Stored data →
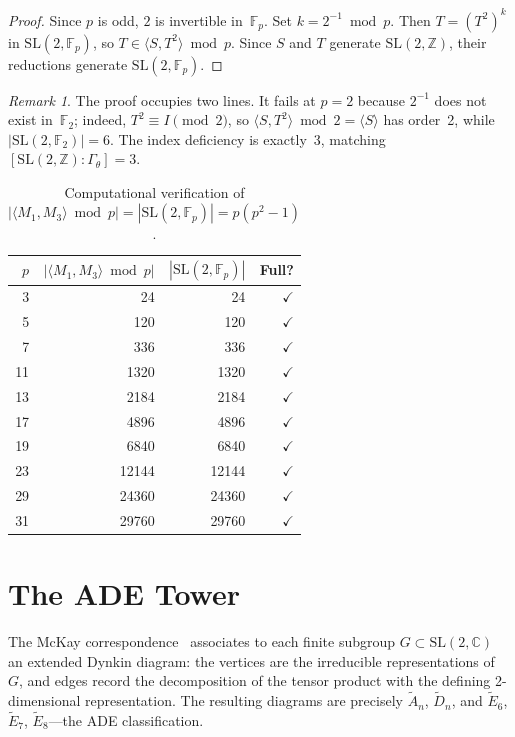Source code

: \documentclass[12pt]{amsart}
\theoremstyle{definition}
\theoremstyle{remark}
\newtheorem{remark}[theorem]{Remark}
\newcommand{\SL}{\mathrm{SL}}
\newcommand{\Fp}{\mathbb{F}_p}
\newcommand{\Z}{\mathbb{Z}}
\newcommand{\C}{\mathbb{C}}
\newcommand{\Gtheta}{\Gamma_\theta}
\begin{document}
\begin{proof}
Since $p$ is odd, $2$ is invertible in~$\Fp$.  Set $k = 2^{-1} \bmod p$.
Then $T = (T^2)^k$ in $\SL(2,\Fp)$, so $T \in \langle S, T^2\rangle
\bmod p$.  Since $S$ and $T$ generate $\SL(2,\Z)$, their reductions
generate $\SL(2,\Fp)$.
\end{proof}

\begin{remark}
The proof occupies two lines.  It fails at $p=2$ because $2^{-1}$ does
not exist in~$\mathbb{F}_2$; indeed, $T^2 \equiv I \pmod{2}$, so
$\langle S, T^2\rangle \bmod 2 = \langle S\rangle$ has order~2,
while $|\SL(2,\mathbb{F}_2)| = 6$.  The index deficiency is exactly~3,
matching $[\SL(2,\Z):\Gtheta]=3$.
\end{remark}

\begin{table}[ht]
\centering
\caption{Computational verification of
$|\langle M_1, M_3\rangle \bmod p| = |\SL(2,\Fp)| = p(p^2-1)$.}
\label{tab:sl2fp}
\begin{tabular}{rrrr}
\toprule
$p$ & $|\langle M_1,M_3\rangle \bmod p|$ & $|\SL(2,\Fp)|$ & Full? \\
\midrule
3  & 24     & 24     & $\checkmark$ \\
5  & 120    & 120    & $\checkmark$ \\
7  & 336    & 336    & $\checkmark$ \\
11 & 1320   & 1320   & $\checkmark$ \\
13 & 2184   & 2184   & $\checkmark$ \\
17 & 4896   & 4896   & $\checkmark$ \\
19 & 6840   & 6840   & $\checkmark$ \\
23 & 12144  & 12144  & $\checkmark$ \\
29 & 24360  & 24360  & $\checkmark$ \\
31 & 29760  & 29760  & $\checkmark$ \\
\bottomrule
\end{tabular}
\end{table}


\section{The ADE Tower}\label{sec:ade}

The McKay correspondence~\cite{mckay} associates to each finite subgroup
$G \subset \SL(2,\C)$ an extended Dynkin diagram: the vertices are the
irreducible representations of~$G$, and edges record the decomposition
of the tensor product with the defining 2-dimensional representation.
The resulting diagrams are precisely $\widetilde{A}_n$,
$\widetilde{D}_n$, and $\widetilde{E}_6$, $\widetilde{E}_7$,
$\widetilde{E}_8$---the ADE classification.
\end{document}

Exercise brief → Report the lines above that contain "generate".

Solved exercise →
\bmod p$.  Since $S$ and $T$ generate $\SL(2,\Z)$, their reductions
generate $\SL(2,\Fp)$.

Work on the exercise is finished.